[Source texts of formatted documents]
• • • • • • •

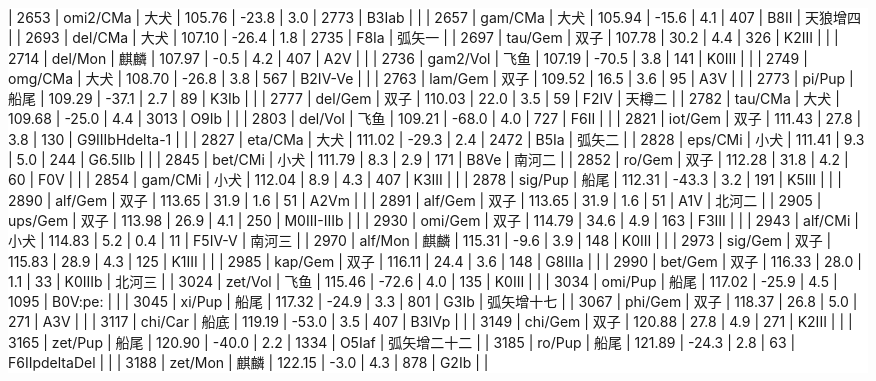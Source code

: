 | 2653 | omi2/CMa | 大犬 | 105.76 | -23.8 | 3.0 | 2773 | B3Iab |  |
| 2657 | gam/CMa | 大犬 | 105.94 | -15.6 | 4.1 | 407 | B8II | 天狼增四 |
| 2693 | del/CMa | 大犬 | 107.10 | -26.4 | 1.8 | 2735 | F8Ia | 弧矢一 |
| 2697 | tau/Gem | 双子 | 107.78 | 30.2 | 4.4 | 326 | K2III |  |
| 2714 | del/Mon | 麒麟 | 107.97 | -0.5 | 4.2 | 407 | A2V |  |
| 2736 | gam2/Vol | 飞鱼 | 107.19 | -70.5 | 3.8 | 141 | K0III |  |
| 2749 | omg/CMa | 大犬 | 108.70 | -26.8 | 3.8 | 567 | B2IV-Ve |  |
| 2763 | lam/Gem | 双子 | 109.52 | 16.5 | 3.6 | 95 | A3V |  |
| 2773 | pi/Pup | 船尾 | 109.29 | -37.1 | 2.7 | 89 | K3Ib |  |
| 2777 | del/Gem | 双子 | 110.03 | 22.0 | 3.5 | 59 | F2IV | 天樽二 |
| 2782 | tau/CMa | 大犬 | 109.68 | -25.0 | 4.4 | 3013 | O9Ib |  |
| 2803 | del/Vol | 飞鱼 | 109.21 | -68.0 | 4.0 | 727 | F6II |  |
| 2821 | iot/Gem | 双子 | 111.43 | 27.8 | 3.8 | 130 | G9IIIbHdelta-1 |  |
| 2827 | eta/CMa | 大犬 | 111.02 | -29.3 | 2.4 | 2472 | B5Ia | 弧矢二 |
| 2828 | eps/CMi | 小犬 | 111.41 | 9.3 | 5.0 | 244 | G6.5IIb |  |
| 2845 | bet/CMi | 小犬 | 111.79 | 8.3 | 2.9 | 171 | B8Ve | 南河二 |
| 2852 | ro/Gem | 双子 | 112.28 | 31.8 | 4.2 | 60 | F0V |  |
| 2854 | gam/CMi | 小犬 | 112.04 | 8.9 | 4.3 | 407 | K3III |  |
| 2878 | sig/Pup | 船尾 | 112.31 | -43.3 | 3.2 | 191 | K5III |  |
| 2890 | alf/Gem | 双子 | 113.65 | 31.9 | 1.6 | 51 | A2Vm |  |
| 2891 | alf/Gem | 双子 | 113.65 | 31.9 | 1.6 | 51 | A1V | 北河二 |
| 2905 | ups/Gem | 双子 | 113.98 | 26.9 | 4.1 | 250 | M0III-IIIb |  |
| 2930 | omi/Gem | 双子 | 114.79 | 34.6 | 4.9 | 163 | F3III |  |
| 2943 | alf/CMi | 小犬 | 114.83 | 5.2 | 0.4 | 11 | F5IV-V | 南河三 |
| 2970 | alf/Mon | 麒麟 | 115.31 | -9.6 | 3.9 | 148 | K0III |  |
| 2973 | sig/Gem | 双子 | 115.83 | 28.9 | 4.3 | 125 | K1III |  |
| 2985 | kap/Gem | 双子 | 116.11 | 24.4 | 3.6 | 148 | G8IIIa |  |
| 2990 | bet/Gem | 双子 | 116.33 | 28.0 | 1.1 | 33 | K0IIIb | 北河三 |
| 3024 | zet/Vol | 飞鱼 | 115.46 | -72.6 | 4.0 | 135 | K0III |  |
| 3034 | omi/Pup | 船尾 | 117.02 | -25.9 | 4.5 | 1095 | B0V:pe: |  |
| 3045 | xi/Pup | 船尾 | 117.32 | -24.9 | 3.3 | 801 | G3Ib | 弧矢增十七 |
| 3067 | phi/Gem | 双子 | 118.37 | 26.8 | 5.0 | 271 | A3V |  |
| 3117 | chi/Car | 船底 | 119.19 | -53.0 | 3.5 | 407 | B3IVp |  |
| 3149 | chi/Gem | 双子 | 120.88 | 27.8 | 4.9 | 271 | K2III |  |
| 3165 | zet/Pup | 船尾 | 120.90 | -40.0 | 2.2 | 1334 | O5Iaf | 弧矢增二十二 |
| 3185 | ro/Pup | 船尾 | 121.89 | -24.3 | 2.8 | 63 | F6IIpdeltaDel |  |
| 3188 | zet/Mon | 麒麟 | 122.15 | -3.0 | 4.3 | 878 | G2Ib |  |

• • • • • • •

__Assignment__: Please give back, exactly as it stands above, the stretch from the line with "2852 | ro/Gem" through the line with "A1V | 北河二 |", and no line outside it.

__Reply__:
| 2852 | ro/Gem | 双子 | 112.28 | 31.8 | 4.2 | 60 | F0V |  |
| 2854 | gam/CMi | 小犬 | 112.04 | 8.9 | 4.3 | 407 | K3III |  |
| 2878 | sig/Pup | 船尾 | 112.31 | -43.3 | 3.2 | 191 | K5III |  |
| 2890 | alf/Gem | 双子 | 113.65 | 31.9 | 1.6 | 51 | A2Vm |  |
| 2891 | alf/Gem | 双子 | 113.65 | 31.9 | 1.6 | 51 | A1V | 北河二 |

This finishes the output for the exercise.